Firefighters water down burning embers from an overnight fire in Fillmore, California on December 15, 2017. The Thomas Fire has now become the third largest fire in state history. Photo credit: FREDERIC J. BROWN/AFP/Getty Images

California firefighters are now battling the third largest fire in state history.

The Thomas Fire has burned a total of 259,000 acres and was contained by 40 percent as of Saturday morning. The blaze has the potential to become the biggest fire in state history, as it is not expected to reach full containment until January 2018.

The top two fires in California's history each burned more than 270,000 acres; one occurred in August 2012, the other in October 2003. The current record is held by the 2003 Cedar Fire, which killed 15 people and charred just over 273,000 acres in San Diego.

Counties like Santa Barbara and Ventura are currently facing the blaze and is now threatening Montecito county, the wealthiest county in the state, USA Today reports.

The December blazes have already surpassed California's October fires, which burned through 245,000 acres and killed 43 people near Napa Valley. The Thomas fire has already cost the state $74 million to fight, burned more than 1,000 buildings and over 750 homes, according to authorities. Additional evacuations were ordered Friday morning as the fires swept through Ventura and Santa Barbara counties.

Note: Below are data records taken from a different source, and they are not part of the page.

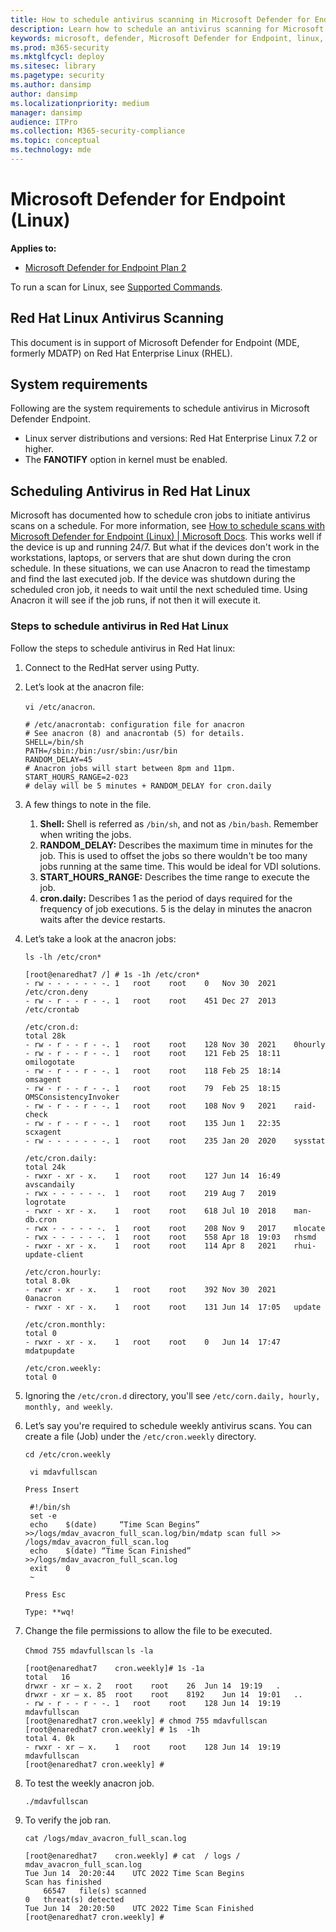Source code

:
 ```yaml
---
title: How to schedule antivirus scanning in Microsoft Defender for Endpoint (Linux)
description: Learn how to schedule an antivirus scanning for Microsoft Defender for Endpoint (Linux) to better protect your organization's assets.
keywords: microsoft, defender, Microsoft Defender for Endpoint, linux, scans, antivirus, microsoft defender for endpoint (linux)
ms.prod: m365-security
ms.mktglfcycl: deploy
ms.sitesec: library
ms.pagetype: security
ms.author: dansimp
author: dansimp
ms.localizationpriority: medium
manager: dansimp
audience: ITPro
ms.collection: M365-security-compliance
ms.topic: conceptual
ms.technology: mde
---
```


# Microsoft Defender for Endpoint (Linux)

**Applies to:**
- [Microsoft Defender for Endpoint Plan 2](https://go.microsoft.com/fwlink/p/?linkid=2154037)


To run a scan for Linux, see [Supported Commands](/microsoft-365/security/defender-endpoint/linux-resources#supported-commands).

## Red Hat Linux Antivirus Scanning

This document is in support of Microsoft Defender for Endpoint (MDE, formerly MDATP) on Red Hat Enterprise Linux (RHEL).

## System requirements

Following are the system requirements to schedule  antivirus in Microsoft Defender Endpoint.

- Linux server distributions and versions: Red Hat Enterprise Linux 7.2 or higher.
- The **FANOTIFY** option in kernel must be enabled.

## Scheduling Antivirus in Red Hat Linux

Microsoft has documented how to schedule cron jobs to initiate antivirus scans on a schedule. For more information, see [How to schedule scans with Microsoft Defender for Endpoint (Linux) | Microsoft Docs](/microsoft-365/security/defender-endpoint/linux-schedule-scan-mde?). This works well if the device is up and running 24/7. But what if the devices don't work in the workstations, laptops, or servers that are shut down during the cron schedule. In these situations, we can use Anacron to read the timestamp and find the last executed job. If the device was shutdown during the scheduled cron job, it needs to wait until the next scheduled time. Using Anacron it will see if the job runs, if not then it will execute it.

### Steps to schedule antivirus in Red Hat Linux

Follow the steps to schedule antivirus in Red Hat linux:

1. Connect to the RedHat server using Putty.
1. Let’s look at the anacron file: 

    ```vi /etc/anacron```.

    ```
    # /etc/anacrontab: configuration file for anacron
    # See anacron (8) and anacrontab (5) for details.
    SHELL=/bin/sh
    PATH=/sbin:/bin:/usr/sbin:/usr/bin
    RANDOM_DELAY=45
    # Anacron jobs will start between 8pm and 11pm.
    START_HOURS_RANGE=2-023
    # delay will be 5 minutes + RANDOM_DELAY for cron.daily
    ```

1. A few things to note in the file.
    1. **Shell:** Shell is referred as ```/bin/sh```, and not as ```/bin/bash```. Remember when writing the jobs.
    1. **RANDOM_DELAY:** Describes the maximum time in minutes for the job. This is used to offset the jobs so there wouldn't be too many jobs running at the same time. This would be ideal for VDI solutions.
    1. **START_HOURS_RANGE:** Describes the time range to execute the job.
    1. **cron.daily:** Describes 1 as the period of days required for the frequency of job executions. 5 is the delay in minutes the anacron waits after the device restarts.

1. Let’s take a look at the anacron jobs:

    ```ls -lh /etc/cron*```

    ```
    [root@enaredhat7 /] # 1s -1h /etc/cron*
    - rw - - - - - - -.	1	root	root	0	Nov	30	2021	/etc/cron.deny
    - rw - r - - r - -.	1	root	root	451	Dec	27	2013	/etc/crontab

    /etc/cron.d:
    total 28k
    - rw - r - - r - -.	1	root	root	128	Nov	30	2021	0hourly
    - rw - r - - r - -.	1	root	root	121	Feb	25	18:11	omilogotate
    - rw - r - - r - -.	1	root	root	118	Feb	25	18:14	omsagent
    - rw - r - - r - -.	1	root	root	79	Feb	25	18:15	OMSConsistencyInvoker
    - rw - r - - r - -.	1	root	root	108	Nov	9	2021	raid-check
    - rw - r - - r - -.	1	root	root	135	Jun	1	22:35	scxagent
    - rw - - - - - - -.	1	root	root	235	Jan	20	2020	sysstat

    /etc/cron.daily:
    total 24k
    - rwxr - xr - x.	1	root	root	127	Jun	14	16:49	avscandaily
    - rwx - - - - - -.	1	root	root	219	Aug	7	2019	logrotate
    - rwxr - xr - x.	1	root	root	618	Jul	10	2018	man-db.cron
    - rwx - - - - - -.	1	root	root	208	Nov	9	2017	mlocate
    - rwx - - - - - -.	1	root	root	558	Apr	18	19:03	rhsmd
    - rwxr - xr - x.	1	root	root	114	Apr	8	2021	rhui-update-client

    /etc/cron.hourly:
    total 8.0k
    - rwxr - xr - x.	1	root	root	392	Nov	30	2021	0anacron
    - rwxr - xr - x.	1	root	root	131	Jun	14	17:05	update

    /etc/cron.monthly:
    total 0
    - rwxr - xr - x.	1	root	root	0	Jun	14	17:47	mdatpupdate
    
    /etc/cron.weekly:
    total 0
    ```

1. Ignoring the ```/etc/cron.d``` directory, you'll see ```/etc/corn.daily, hourly, monthly, and weekly```. 

1. Let’s say you're required to schedule weekly antivirus scans. You can create a file (Job) under the ```/etc/cron.weekly``` directory.

    ```cd /etc/cron.weekly```

   ``` vi mdavfullscan```

    ```Press Insert```
    
   ```
    #!/bin/sh
    set	-e
    echo	$(date)		“Time Scan Begins”	>>/logs/mdav_avacron_full_scan.log/bin/mdatp scan full >> /logs/mdav_avacron_full_scan.log
    echo	$(date) “Time Scan Finished”		>>/logs/mdav_avacron_full_scan.log
    exit	0
    ~
    ```

    ```Press Esc```

    ```Type: **wq!```

1. Change the file permissions to allow the file to be executed.

    ```Chmod 755 mdavfullscan```
    ```ls -la```

    ```
    [root@enaredhat7 	cron.weekly]# 1s -1a
    total	16
    drwxr - xr – x.	2	root	root	26	Jun	14	19:19	.
    drwxr - xr – x.	85	root	root	8192	Jun	14	19:01	..
    - rw - r - - r - -.	1	root	root	128	Jun	14	19:19	mdavfullscan
    [root@enaredhat7 cron.weekly] #	chmod 755 mdavfullscan
    [root@enaredhat7 cron.weekly] # 1s	-1h
    total 4. 0k
    - rwxr - xr – x.	1	root	root	128	Jun	14	19:19	mdavfullscan
    [root@enaredhat7 cron.weekly] #
    ```

1. To test the weekly anacron job.
    
    ```./mdavfullscan```

1. To verify the job ran.

    ```cat /logs/mdav_avacron_full_scan.log```

    ```
    [root@enaredhat7 	cron.weekly] # cat	/ logs / mdav_avacron_full_scan.log
    Tue Jun	14	20:20:44	UTC	2022 Time Scan Begins
    Scan has finished
    	66547	file(s) scanned
    0	threat(s) detected
    Tue Jun	14	20:20:50	UTC 2022 Time Scan Finished
    [root@enaredhat7 cron.weekly] #
    ```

Fire, smoke, and ash from the Thomas Fire, currently burning in the hills above Montecito, Summerland, and Carpinteria along the eastern edges of the county on December 13, 2017, in Santa Barbara, California. Photo by George Rose/Getty Images

The Creek Fire scorched 24 square miles in Los Angeles County and was at 98 percent containment on Friday morning. It should be at full containment expected by December 23, according to the National Forest Service. The Lilac Fire, which began in San Diego County, was 98 percent contained after affecting more than 6 square miles in the region.

There are currently 8,300 firefighters, 29 helicopters and 77 bulldozers working to fight the blaze as of Saturday morning, according to USA Today. There have been two people that died in the fire, Firefighter Cory Iverson, 32, and Virginia Pesola, 70, of Santa Paula.

On Friday, the main firefighting effort was to keep the fires from spreading to California's most populated regions. Officials said they are continuing to update emergency communication systems with information on the wildfires as they continue to keep it under control.